Tag Archives: vjarmy

Game Over Media Interviewed Me

Back in November, I got an email from a friend-of-a-friend named Alan Flaten, a grad student at University of Florida. One of his projects was related to beatmania IIDX, and he felt that an interview with me would really help bring the project together.

The interview went live on his site back in April, and I realized just now that I neglected to link to it. So if you’re deeply interested in my answers to questions like “When and why did you decide to start-up VJ Army?” and “Do you still play IIDX today?”, now you can know! (Not much has changed answer-wise since November.)

Part 1, Part 2, and Part 3.

Going Beyond

On May 3rd of last year, I made a critical decision that I never spoke about here: I began a shutdown of VJ Army and Pop’n Navy, the two Bemani community sites that had been the lifeblood of my web presence since 2004. (No, my blog is not called VJ Army.)

The decision was not a hard one: a lack of time/resources for programming had left both sites in a code stasis for over a year. Bugs weren’t getting fixed, and no relief was in sight. Complicating things was a forum community that was mostly interested in sniping and trolling each other. I no longer felt like a member in my own forums, and that weighed heavily on my conscious.
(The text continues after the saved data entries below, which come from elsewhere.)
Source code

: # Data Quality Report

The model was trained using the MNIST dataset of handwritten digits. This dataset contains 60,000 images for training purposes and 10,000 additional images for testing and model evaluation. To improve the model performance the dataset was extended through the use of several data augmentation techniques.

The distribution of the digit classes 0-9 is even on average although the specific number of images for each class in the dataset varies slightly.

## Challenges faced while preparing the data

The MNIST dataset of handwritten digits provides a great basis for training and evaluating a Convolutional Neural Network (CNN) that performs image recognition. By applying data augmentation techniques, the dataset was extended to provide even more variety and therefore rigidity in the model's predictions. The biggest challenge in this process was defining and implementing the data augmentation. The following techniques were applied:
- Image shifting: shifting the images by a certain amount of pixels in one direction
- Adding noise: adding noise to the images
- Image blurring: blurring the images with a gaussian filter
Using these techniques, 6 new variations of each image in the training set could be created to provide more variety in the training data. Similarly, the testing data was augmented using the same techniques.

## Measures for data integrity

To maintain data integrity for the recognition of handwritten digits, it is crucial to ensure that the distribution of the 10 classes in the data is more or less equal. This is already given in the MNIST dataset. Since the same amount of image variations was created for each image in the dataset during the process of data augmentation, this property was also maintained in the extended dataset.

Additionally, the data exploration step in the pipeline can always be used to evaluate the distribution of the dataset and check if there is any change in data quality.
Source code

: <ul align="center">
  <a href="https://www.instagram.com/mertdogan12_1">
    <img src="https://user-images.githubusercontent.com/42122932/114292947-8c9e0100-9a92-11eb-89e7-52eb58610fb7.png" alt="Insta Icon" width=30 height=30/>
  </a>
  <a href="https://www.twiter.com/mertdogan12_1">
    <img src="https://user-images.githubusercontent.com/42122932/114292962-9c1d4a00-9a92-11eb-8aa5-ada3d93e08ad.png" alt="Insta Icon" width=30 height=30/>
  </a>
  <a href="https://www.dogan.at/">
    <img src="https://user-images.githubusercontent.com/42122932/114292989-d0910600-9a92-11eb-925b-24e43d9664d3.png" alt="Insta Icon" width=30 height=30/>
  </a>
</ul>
It was a deeply painful failure to keep what had once been a civil, “good” corner of the gaming community from turning toxic.
While the sites officially shut down a month later on my birthday (a perverse birthday gift for myself), users were able to export their personal data into a portable XML format until what was supposed to be December 31st, 2009.

IIDX Hardcore For Life

As it turned out, that day I was in Akihabara, playing the very games that I had fallen in love with back in 2003. As my interest in Bemani has waned dramatically over the last few years, it’s not lost on me that as I clicked away and slapped the plastic turntable back and forth, no thoughts passed through my head about recording scores or checking where I was ranked.

The data survived into 2010 until tonight, when I finally pulled the trigger and expunged all the data from my database. So if you hadn’t exported your data yet – I apologize, but you’re too late. I don’t have a copy anymore.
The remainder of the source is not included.